#### WORK REQUEST
Please transcribe the data that follows exactly, from its first line through the line that contains "主要用于创建现有 c++ 代码的 python 绑定，为项目提供 python 接口。".

#### RECORDED DATA
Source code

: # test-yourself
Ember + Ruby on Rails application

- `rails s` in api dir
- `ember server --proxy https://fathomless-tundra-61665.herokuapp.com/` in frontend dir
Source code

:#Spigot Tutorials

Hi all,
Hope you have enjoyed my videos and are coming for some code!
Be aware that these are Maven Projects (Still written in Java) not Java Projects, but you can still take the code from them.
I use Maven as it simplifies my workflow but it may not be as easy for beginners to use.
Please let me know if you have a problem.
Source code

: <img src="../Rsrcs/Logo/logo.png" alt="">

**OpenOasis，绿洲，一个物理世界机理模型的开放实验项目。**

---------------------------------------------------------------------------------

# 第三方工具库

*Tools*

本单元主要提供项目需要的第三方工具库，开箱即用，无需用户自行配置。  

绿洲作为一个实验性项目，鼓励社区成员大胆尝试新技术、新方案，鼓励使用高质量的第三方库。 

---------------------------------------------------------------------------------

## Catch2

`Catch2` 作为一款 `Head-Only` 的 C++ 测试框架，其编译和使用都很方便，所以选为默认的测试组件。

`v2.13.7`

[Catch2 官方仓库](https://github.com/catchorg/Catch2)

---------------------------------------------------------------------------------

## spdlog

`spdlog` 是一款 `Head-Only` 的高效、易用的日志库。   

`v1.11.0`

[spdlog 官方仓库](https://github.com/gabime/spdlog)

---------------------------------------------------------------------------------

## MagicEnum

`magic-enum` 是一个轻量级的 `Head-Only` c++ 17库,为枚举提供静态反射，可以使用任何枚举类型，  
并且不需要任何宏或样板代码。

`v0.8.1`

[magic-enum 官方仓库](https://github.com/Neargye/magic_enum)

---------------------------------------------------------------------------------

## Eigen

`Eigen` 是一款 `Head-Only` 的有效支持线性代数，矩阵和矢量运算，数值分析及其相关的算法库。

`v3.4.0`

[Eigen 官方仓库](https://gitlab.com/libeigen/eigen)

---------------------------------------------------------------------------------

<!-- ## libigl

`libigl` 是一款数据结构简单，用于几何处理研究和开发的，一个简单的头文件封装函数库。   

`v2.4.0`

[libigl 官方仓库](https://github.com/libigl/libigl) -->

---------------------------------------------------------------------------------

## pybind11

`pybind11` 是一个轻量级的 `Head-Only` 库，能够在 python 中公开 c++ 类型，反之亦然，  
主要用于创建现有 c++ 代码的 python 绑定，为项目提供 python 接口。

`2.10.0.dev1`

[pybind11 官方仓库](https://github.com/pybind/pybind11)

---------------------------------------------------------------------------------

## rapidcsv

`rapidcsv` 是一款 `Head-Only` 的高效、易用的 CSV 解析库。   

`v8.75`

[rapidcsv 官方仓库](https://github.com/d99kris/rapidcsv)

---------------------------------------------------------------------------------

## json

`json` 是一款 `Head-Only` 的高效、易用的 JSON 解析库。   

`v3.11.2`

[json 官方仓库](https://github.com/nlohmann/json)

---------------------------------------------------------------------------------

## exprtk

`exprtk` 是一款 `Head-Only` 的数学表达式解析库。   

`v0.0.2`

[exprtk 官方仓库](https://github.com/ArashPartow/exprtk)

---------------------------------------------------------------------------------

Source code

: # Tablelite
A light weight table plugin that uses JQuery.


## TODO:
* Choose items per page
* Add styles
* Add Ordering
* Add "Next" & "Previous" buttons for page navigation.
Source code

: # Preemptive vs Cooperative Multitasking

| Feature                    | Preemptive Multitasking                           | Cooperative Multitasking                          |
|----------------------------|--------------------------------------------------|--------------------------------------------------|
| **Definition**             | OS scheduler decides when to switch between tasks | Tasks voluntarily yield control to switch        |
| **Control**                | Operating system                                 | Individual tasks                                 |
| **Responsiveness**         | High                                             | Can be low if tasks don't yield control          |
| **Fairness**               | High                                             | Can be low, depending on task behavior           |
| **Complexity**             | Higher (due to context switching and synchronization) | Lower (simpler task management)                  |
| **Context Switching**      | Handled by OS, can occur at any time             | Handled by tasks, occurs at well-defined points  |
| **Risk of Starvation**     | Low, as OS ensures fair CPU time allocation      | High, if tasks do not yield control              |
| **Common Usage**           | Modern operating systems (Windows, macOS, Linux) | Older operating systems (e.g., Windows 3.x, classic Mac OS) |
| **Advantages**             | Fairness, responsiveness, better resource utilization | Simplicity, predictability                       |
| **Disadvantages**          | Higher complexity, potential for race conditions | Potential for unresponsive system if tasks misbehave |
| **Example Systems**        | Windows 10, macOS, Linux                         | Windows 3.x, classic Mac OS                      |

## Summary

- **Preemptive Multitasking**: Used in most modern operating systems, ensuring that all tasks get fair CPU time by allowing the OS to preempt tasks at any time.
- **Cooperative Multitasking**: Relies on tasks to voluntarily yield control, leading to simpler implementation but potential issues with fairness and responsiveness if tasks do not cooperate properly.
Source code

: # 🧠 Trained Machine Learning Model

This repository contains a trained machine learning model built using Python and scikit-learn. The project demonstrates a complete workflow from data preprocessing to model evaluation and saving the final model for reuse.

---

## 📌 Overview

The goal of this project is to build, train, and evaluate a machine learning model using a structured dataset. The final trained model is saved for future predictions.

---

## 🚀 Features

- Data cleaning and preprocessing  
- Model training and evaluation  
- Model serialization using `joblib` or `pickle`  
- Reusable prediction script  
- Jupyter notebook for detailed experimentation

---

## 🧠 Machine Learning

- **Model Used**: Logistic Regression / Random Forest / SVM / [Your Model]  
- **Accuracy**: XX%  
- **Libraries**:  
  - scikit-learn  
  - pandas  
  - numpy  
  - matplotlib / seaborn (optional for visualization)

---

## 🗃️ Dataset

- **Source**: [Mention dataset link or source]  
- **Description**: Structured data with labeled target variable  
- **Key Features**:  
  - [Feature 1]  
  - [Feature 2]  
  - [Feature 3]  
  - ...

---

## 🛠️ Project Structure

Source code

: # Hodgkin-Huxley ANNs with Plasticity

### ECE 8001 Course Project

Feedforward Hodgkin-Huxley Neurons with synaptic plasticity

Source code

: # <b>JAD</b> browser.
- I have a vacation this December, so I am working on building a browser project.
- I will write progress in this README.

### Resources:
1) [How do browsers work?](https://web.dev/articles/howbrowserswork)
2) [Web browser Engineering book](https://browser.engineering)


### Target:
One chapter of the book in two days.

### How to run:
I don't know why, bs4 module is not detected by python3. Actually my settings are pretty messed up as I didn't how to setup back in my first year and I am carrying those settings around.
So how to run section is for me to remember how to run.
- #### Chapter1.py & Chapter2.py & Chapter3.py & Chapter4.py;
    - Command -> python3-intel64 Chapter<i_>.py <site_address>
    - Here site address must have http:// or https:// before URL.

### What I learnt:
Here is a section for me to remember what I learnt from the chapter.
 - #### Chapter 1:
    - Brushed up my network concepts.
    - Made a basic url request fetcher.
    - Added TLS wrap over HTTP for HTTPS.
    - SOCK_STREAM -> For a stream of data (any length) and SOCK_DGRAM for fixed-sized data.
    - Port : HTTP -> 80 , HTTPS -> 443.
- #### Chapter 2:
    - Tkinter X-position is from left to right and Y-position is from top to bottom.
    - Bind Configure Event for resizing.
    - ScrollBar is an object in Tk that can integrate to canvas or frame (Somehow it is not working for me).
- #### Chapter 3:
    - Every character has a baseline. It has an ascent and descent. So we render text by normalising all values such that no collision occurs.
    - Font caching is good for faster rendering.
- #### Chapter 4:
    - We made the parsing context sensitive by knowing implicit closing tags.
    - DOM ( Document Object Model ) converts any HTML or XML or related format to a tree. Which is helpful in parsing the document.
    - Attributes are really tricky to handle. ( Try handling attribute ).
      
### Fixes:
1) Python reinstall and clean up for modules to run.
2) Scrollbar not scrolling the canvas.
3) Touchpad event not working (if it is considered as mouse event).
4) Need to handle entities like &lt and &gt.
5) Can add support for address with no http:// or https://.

#### SOLUTION TO THE PROBLEM
Source code

: # test-yourself
Ember + Ruby on Rails application

- `rails s` in api dir
- `ember server --proxy https://fathomless-tundra-61665.herokuapp.com/` in frontend dir
Source code

:#Spigot Tutorials

Hi all,
Hope you have enjoyed my videos and are coming for some code!
Be aware that these are Maven Projects (Still written in Java) not Java Projects, but you can still take the code from them.
I use Maven as it simplifies my workflow but it may not be as easy for beginners to use.
Please let me know if you have a problem.
Source code

: <img src="../Rsrcs/Logo/logo.png" alt="">

**OpenOasis，绿洲，一个物理世界机理模型的开放实验项目。**

---------------------------------------------------------------------------------

# 第三方工具库

*Tools*

本单元主要提供项目需要的第三方工具库，开箱即用，无需用户自行配置。  

绿洲作为一个实验性项目，鼓励社区成员大胆尝试新技术、新方案，鼓励使用高质量的第三方库。 

---------------------------------------------------------------------------------

## Catch2

`Catch2` 作为一款 `Head-Only` 的 C++ 测试框架，其编译和使用都很方便，所以选为默认的测试组件。

`v2.13.7`

[Catch2 官方仓库](https://github.com/catchorg/Catch2)

---------------------------------------------------------------------------------

## spdlog

`spdlog` 是一款 `Head-Only` 的高效、易用的日志库。   

`v1.11.0`

[spdlog 官方仓库](https://github.com/gabime/spdlog)

---------------------------------------------------------------------------------

## MagicEnum

`magic-enum` 是一个轻量级的 `Head-Only` c++ 17库,为枚举提供静态反射，可以使用任何枚举类型，  
并且不需要任何宏或样板代码。

`v0.8.1`

[magic-enum 官方仓库](https://github.com/Neargye/magic_enum)

---------------------------------------------------------------------------------

## Eigen

`Eigen` 是一款 `Head-Only` 的有效支持线性代数，矩阵和矢量运算，数值分析及其相关的算法库。

`v3.4.0`

[Eigen 官方仓库](https://gitlab.com/libeigen/eigen)

---------------------------------------------------------------------------------

<!-- ## libigl

`libigl` 是一款数据结构简单，用于几何处理研究和开发的，一个简单的头文件封装函数库。   

`v2.4.0`

[libigl 官方仓库](https://github.com/libigl/libigl) -->

---------------------------------------------------------------------------------

## pybind11

`pybind11` 是一个轻量级的 `Head-Only` 库，能够在 python 中公开 c++ 类型，反之亦然，  
主要用于创建现有 c++ 代码的 python 绑定，为项目提供 python 接口。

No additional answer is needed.